DATA RECORDS:

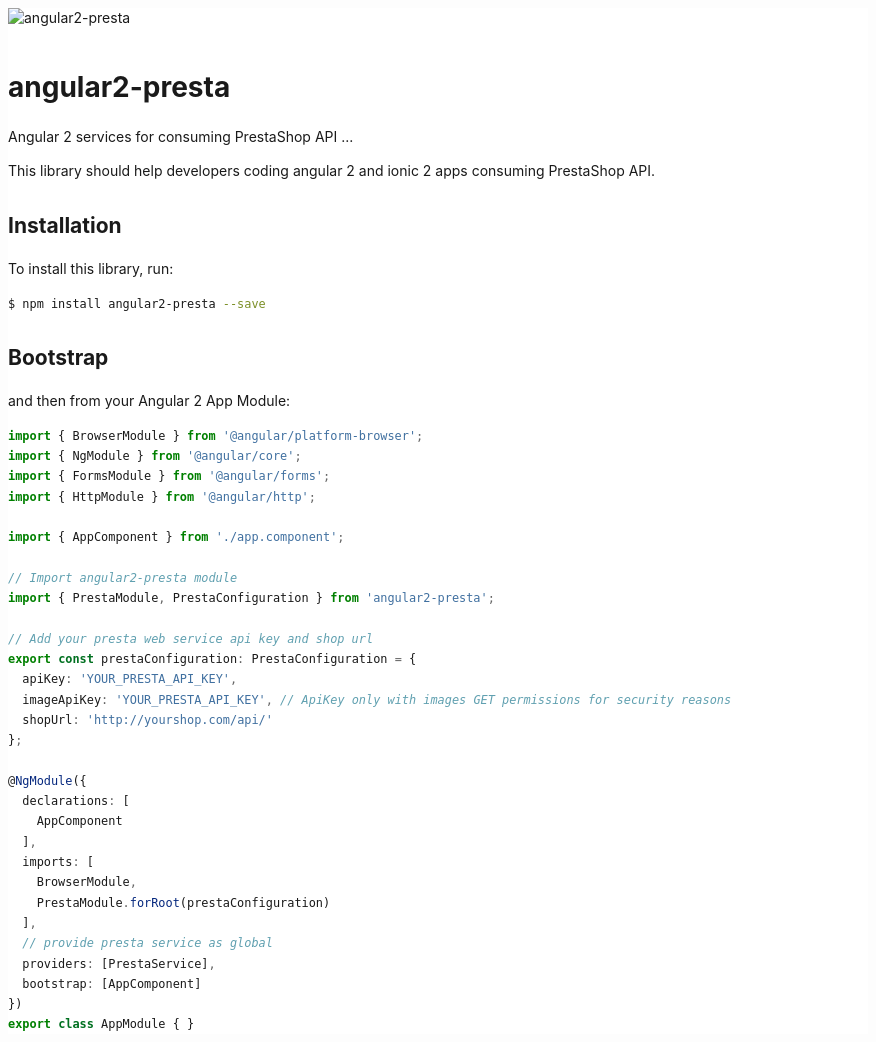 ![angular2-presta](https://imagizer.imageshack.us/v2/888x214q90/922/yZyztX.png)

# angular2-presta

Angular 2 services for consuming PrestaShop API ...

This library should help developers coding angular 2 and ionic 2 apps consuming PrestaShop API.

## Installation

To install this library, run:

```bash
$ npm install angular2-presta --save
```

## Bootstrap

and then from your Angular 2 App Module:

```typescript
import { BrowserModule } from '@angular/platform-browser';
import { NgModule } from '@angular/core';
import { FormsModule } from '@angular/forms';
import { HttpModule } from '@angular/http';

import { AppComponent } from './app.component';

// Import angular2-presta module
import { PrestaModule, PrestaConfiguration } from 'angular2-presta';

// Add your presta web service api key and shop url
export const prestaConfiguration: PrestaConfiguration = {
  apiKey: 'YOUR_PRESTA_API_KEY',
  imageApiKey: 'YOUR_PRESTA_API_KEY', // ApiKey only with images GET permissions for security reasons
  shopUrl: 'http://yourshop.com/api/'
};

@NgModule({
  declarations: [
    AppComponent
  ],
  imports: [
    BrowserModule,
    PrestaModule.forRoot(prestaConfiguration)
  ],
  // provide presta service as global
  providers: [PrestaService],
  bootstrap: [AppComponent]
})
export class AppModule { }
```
--
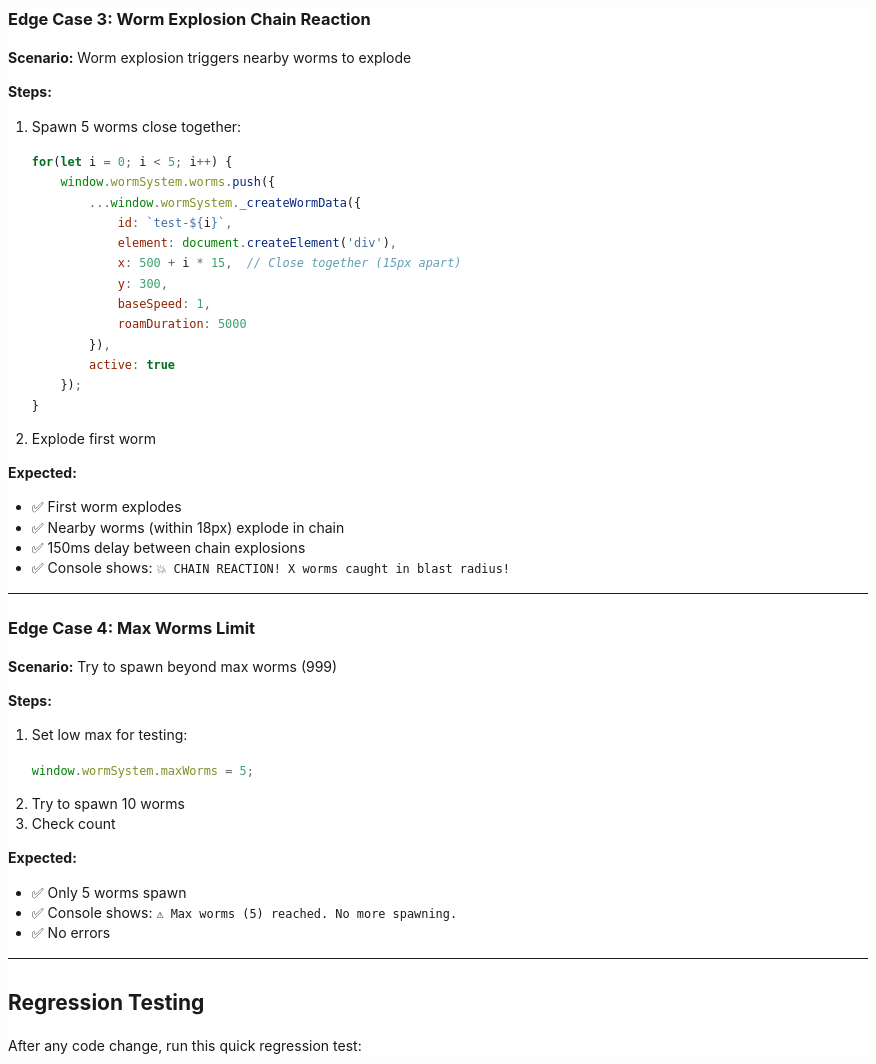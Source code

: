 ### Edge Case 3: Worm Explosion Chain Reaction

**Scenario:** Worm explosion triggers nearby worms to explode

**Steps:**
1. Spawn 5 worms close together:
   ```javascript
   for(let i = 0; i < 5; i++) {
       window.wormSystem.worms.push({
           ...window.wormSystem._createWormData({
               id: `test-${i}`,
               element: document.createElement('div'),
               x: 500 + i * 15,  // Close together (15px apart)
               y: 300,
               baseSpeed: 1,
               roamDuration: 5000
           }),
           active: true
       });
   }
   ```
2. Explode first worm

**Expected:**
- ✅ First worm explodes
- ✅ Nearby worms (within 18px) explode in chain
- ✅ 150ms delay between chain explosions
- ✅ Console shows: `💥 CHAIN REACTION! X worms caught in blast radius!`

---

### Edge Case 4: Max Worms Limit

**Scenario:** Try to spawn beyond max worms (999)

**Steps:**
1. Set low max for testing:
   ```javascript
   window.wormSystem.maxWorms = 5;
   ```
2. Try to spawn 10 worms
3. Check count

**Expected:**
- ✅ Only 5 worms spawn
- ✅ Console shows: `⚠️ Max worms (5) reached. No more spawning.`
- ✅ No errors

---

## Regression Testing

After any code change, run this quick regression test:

THE TASK: The word to find is "consuming". Copy every line of the records that holds it.

TASK OUTPUT:
Angular 2 services for consuming PrestaShop API ...
This library should help developers coding angular 2 and ionic 2 apps consuming PrestaShop API.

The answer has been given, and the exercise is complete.